Eleven California cities, including Los Angeles, Sacramento and San Diego, were harder-hit than the national average of one in 171. Washington's hardest-hit city was Tacoma: one in 179 households

On a statewide basis, California was second in foreclosures, while Washington was 24th.

Nevada recorded the highest ratio of foreclosure activity. In the Las Vegas area, there were 21,742 foreclosure filings last quarter, or one in every 35 homes.

The worst may not be over.

"Although much of the fallout from foreclosures is being driven by rampant activity in a few states, such as Nevada, California, Florida, Ohio, Arizona and Michigan, most areas of the country are seeing at least some increase in foreclosure activity," RealtyTrac Chief Executive James Saccacio said in a statement.

Seattle and Tacoma were among them.

Seattle-area second-quarter foreclosures were up 17 percent compared with the first quarter of 2008, or slightly above the national average of 14 percent.

Compared with the second quarter of 2007, Seattle's filings were up 69 percent, substantially less than the national average increase of 121 percent.

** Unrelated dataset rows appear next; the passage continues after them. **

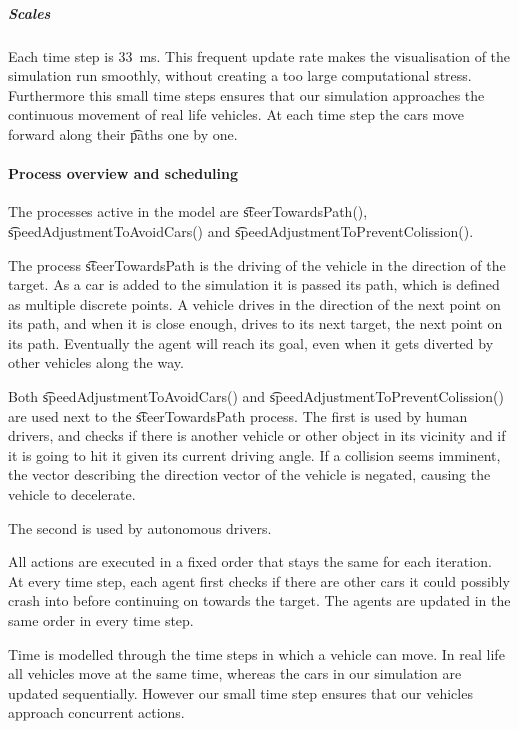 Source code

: 	\subparagraph{Scales}
	Each time step is \si{33 \milli\second}. This frequent update rate makes the visualisation of the simulation run smoothly, without creating a too large computational stress. Furthermore this small time steps ensures that our simulation approaches the continuous movement of real life vehicles. 
	At each time step the cars move forward along their \t{paths} one by one. 





\paragraph{Process overview and scheduling}
\label{par:method:model:overview:process}


The processes active in the model are \t{steerTowardsPath()}, \t{speedAdjustmentToAvoidCars()} and \t{speedAdjustmentToPreventColission()}. 

The process \t{steerTowardsPath} is the driving of the vehicle in the direction of the target. As a car is added to the simulation it is passed its path, which is defined as multiple discrete points.  A vehicle drives in the direction of the next point on its path, and when it is close enough, drives to its next target, the next point on its path. Eventually the agent will reach its goal, even when it gets diverted by other vehicles along the way.

Both \t{speedAdjustmentToAvoidCars()} and \t{speedAdjustmentToPreventColission()} are used next to the \t{steerTowardsPath} process. The first is used by human drivers, and checks if there is another vehicle or other object in its vicinity and if it is going to hit it given its current driving angle. If a collision seems imminent, the vector describing the direction vector of the vehicle is negated, causing the vehicle to decelerate.

The second is used by autonomous drivers. 


All actions are executed in a fixed order that stays the same for each iteration. At every time step, each agent first checks if there are other cars it could possibly crash into before continuing on towards the target. The agents are updated in the same order in every time step.

Time is modelled through the time steps in which a vehicle can move. In real life all vehicles move at the same time, whereas the cars in our simulation are updated sequentially. However our small time step ensures that our vehicles approach concurrent actions. 


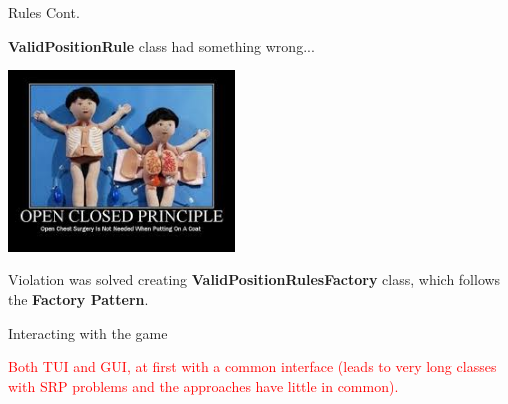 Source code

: \documentclass{beamer}
\begin{document}
  \begin{frame} {Rules Cont.}

    \textbf{ValidPositionRule} class had something wrong...

    \vspace{1em}


    \pause
    \hfill
    \includegraphics[width=0.45\textwidth]{img/openclosedprinciple.jpeg}

    \pause

    \vspace{1em}

    Violation was solved creating \textbf{ValidPositionRulesFactory} class, which follows the \textbf{Factory Pattern}.

  \end{frame}




  \begin{frame}{Interacting with the game}

    \textcolor{red}{Both TUI and GUI, at first with a common interface (leads to very long classes with SRP problems and the approaches have little in common).}

  \end{frame}
\end{document}
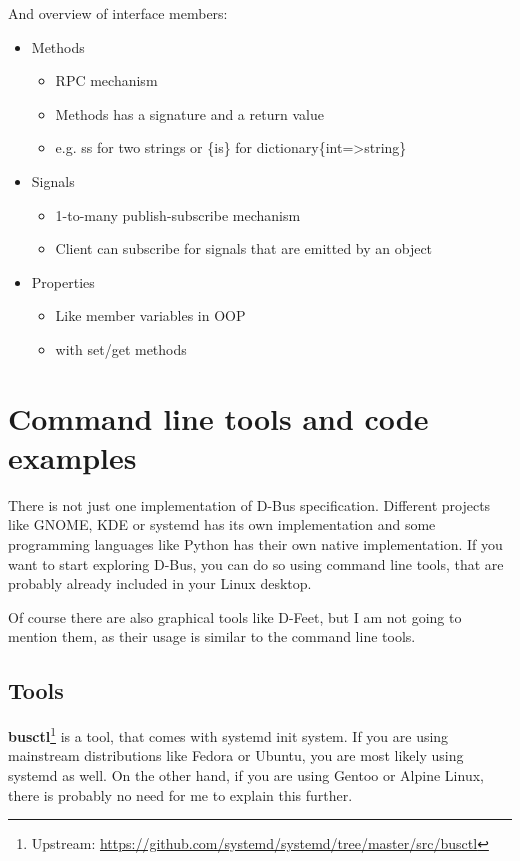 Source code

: \documentclass[a4paper,10.5pt]{article}
\begin{document}
And overview of interface members:
\begin{itemize}
  \item Methods
  \begin{itemize}
    \item RPC mechanism
    \item Methods has a signature and a return value
    \item e.g. ss for two strings or \{is\} for dictionary\{int=>string\}
  \end{itemize}
  \item Signals
  \begin{itemize}
    \item 1-to-many publish-subscribe mechanism
    \item Client can subscribe for signals that are emitted by an object
  \end{itemize}
  \item Properties
  \begin{itemize}
    \item Like member variables in OOP
    \item with set/get methods
  \end{itemize}
\end{itemize}


\section{Command line tools and code examples}

There is not just one implementation of D-Bus specification. Different projects like GNOME, KDE or systemd has its own implementation and some programming languages like Python has their own native implementation. If you want to start exploring D-Bus, you can do so using command line tools, that are probably already included in your Linux desktop.

Of course there are also graphical tools like D-Feet, but I am not going to mention them, as their usage is similar to the command line tools.

\subsection{Tools}

\textbf{busctl}\footnote{Upstream: \url{https://github.com/systemd/systemd/tree/master/src/busctl}} is a tool, that comes with systemd init system. If you are using mainstream distributions like Fedora or Ubuntu, you are most likely using systemd as well. On the other hand, if you are using Gentoo or Alpine Linux, there is probably no need for me to explain this further.
\end{document}
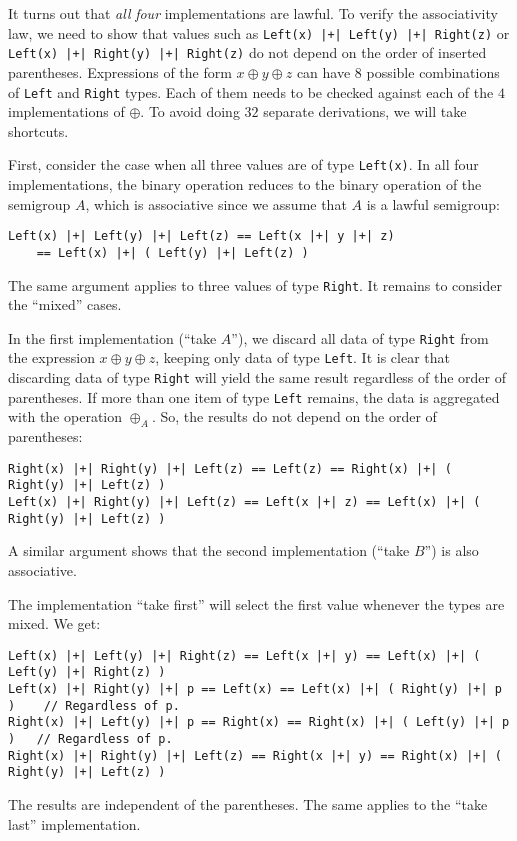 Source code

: It turns out that \emph{all} \emph{four} implementations are lawful.
To verify the associativity law, we need to show that values such
as \lstinline!Left(x) |+| Left(y) |+| Right(z)! or \lstinline!Left(x) |+| Right(y) |+| Right(z)!
do not depend on the order of inserted parentheses. Expressions of
the form $x\oplus y\oplus z$ can have $8$ possible combinations
of \lstinline!Left! and \lstinline!Right! types. Each of them needs
to be checked against each of the $4$ implementations of $\oplus$.
To avoid doing $32$ separate derivations, we will take shortcuts.

First, consider the case when all three values are of type \lstinline!Left(x)!.
In all four implementations, the binary operation reduces to the binary
operation of the semigroup $A$, which is associative since we assume
that $A$ is a lawful semigroup:
\begin{lstlisting}
Left(x) |+| Left(y) |+| Left(z) == Left(x |+| y |+| z)
    == Left(x) |+| ( Left(y) |+| Left(z) )
\end{lstlisting}

The same argument applies to three values of type \lstinline!Right!.
It remains to consider the \textsf{``}mixed\textsf{''} cases.

In the first implementation (\textsf{``}take $A$\textsf{''}), we discard all data
of type \lstinline!Right! from the expression $x\oplus y\oplus z$,
keeping only data of type \lstinline!Left!. It is clear that discarding
data of type \lstinline!Right! will yield the same result regardless
of the order of parentheses. If more than one item of type \lstinline!Left!
remains, the data is aggregated with the operation $\oplus_{A}$.
So, the results do not depend on the order of parentheses:
\begin{lstlisting}
Right(x) |+| Right(y) |+| Left(z) == Left(z) == Right(x) |+| ( Right(y) |+| Left(z) )
Left(x) |+| Right(y) |+| Left(z) == Left(x |+| z) == Left(x) |+| ( Right(y) |+| Left(z) )
\end{lstlisting}

A similar argument shows that the second implementation (\textsf{``}take $B$\textsf{''})
is also associative.

The implementation \textsf{``}take first\textsf{''} will select the first value whenever
the types are mixed. We get:
\begin{lstlisting}[mathescape=true]
Left(x) |+| Left(y) |+| Right(z) == Left(x |+| y) == Left(x) |+| ( Left(y) |+| Right(z) )
Left(x) |+| Right(y) |+| p == Left(x) == Left(x) |+| ( Right(y) |+| p )    // Regardless of p.
Right(x) |+| Left(y) |+| p == Right(x) == Right(x) |+| ( Left(y) |+| p )   // Regardless of p.
Right(x) |+| Right(y) |+| Left(z) == Right(x |+| y) == Right(x) |+| ( Right(y) |+| Left(z) )
\end{lstlisting}
The results are independent of the parentheses. The same applies to
the \textsf{``}take last\textsf{''} implementation.

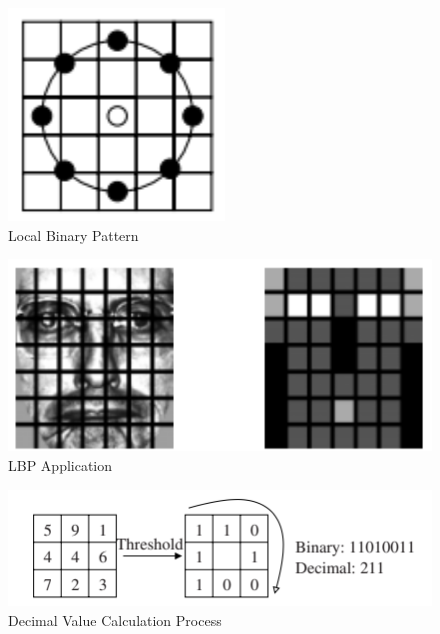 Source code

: \documentclass[
]{article}
\begin{document}
\begin{figure}[htbp]
  \centering
  \includegraphics[width=0.4\linewidth]{images/lbph.png}
  \caption{Local Binary Pattern}
\end{figure}

\begin{figure}[htbp]
  \centering
  \includegraphics[width=0.4\linewidth]{images/lbph_1.png}
  \caption{LBP Application}
\end{figure}

\begin{figure}[htbp]
  \centering
  \includegraphics[width=0.4\linewidth]{images/lbph_2.png}
  \caption{Decimal Value Calculation Process}
\end{figure}



\end{document}
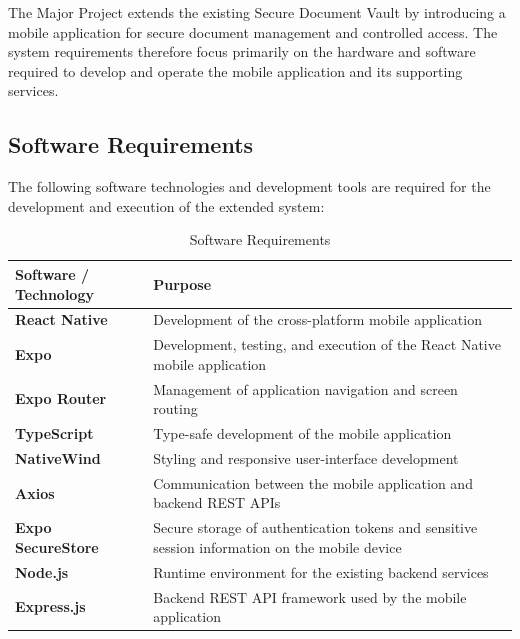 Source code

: \documentclass[12pt]{article}
\begin{document}
The Major Project extends the existing Secure Document Vault by introducing a mobile application for secure document management and controlled access. The system requirements therefore focus primarily on the hardware and software required to develop and operate the mobile application and its supporting services.

\subsection{Software Requirements}

The following software technologies and development tools are required for the development and execution of the extended system:

\begin{table}[h]
\centering
\caption{Software Requirements}
\label{tab:software_requirements}
\renewcommand{\arraystretch}{1.3}
\begin{tabular}{|p{4cm}|p{9cm}|}
\hline
\textbf{Software / Technology} & \textbf{Purpose} \\ \hline

\textbf{React Native} & Development of the cross-platform mobile application \\ \hline

\textbf{Expo} & Development, testing, and execution of the React Native mobile application \\ \hline

\textbf{Expo Router} & Management of application navigation and screen routing \\ \hline

\textbf{TypeScript} & Type-safe development of the mobile application \\ \hline

\textbf{NativeWind} & Styling and responsive user-interface development \\ \hline

\textbf{Axios} & Communication between the mobile application and backend REST APIs \\ \hline

\textbf{Expo SecureStore} & Secure storage of authentication tokens and sensitive session information on the mobile device \\ \hline

\textbf{Node.js} & Runtime environment for the existing backend services \\ \hline

\textbf{Express.js} & Backend REST API framework used by the mobile application \\ \hline


\end{tabular}
\end{table}
\end{document}

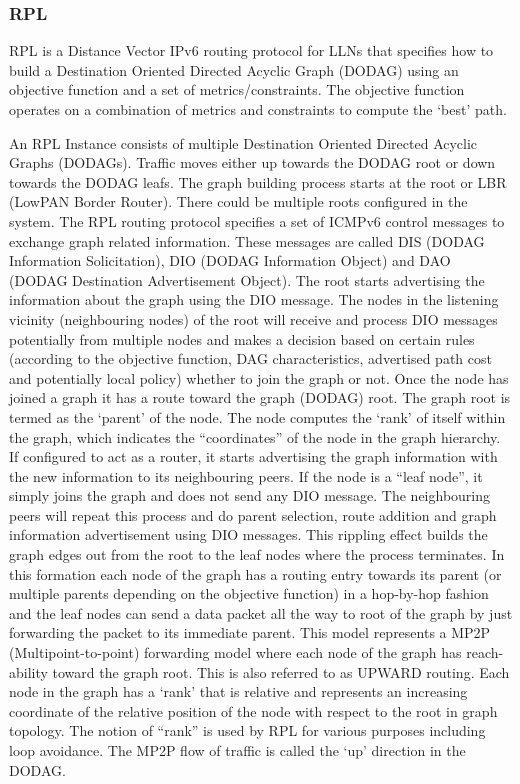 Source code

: \subsubsection{RPL}
RPL is a Distance Vector IPv6 routing protocol for LLNs that specifies how to build a Destination Oriented Directed Acyclic Graph (DODAG) using an objective function and a set of metrics/constraints.
The objective function operates on a combination of metrics and constraints to compute the ‘best’ path.

An RPL Instance consists of multiple Destination Oriented Directed Acyclic Graphs (DODAGs).
Traffic moves either up towards the DODAG root or down towards the DODAG leafs.
The graph building process starts at the root or LBR (LowPAN Border Router).
There could be multiple roots configured in the system.
The RPL routing protocol specifies a set of ICMPv6 control messages to exchange graph related information.
These messages are called DIS (DODAG Information Solicitation),
	DIO (DODAG Information Object) and DAO (DODAG Destination Advertisement Object).
The root starts advertising the information about the graph using the DIO message.
The nodes in the listening vicinity (neighbouring nodes) of the root will receive and process DIO messages potentially from multiple nodes and makes a decision based on certain rules (according to the objective function,
	DAG characteristics,
	advertised path cost and potentially local policy) whether to join the graph or not.
Once the node has joined a graph it has a route toward the graph (DODAG) root.
The graph root is termed as the ‘parent’ of the node.
The node computes the ‘rank’ of itself within the graph,
	which indicates the “coordinates” of the node in the graph hierarchy.
If configured to act as a router,
	it starts advertising the graph information with the new information to its neighbouring peers.
If the node is a “leaf node”,
	it simply joins the graph and does not send any DIO message.
The neighbouring peers will repeat this process and do parent selection,
	route addition and graph information advertisement using DIO messages.
This rippling effect builds the graph edges out from the root to the leaf nodes where the process terminates.
In this formation each node of the graph has a routing entry towards its parent (or multiple parents depending on the objective function) in a hop-by-hop fashion and the leaf nodes can send a data packet all the way to root of the graph by just forwarding the packet to its immediate parent.
This model represents a MP2P (Multipoint-to-point) forwarding model where each node of the graph has reach-ability toward the graph root.
This is also referred to as UPWARD routing.
Each node in the graph has a ‘rank’ that is relative and represents an increasing coordinate of the relative position of the node with respect to the root in graph topology.
The notion of “rank” is used by RPL for various purposes including loop avoidance.
The MP2P flow of traffic is called the ‘up’ direction in the DODAG.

Seattle's increase was based on 2,616 filings.

Tacoma filings were up 14 percent from the first quarter (based on 1,732 filings), and up 113 percent over the second quarter of 2007.

By comparison, hard-hit Riverside/San Bernardino's filings were up 193 percent year over year, as 43,000 homes received filings.

Not all of these foreclosures will be completed, as some owners will sell their homes or make up missed payments.

"Bank repossessions accounted for 30 percent of total foreclosure activity in the second quarter, up from 24 percent of the total in the first quarter," Saccacio said.

He theorized this increase signals a shift in how foreclosures are playing out, indicating "there is a progression toward purging the problem loans out of the system, at which point the housing market can regain some sense of normalcy.

"Of course if another surge in defaults occurs, which could well happen later this year, it would refill the foreclosure pipeline and prolong the recovery," Saccacio said.

The foreclosure situation is generally blamed on a combination of factors including unsound mortgages, falling home prices and speculative home buying.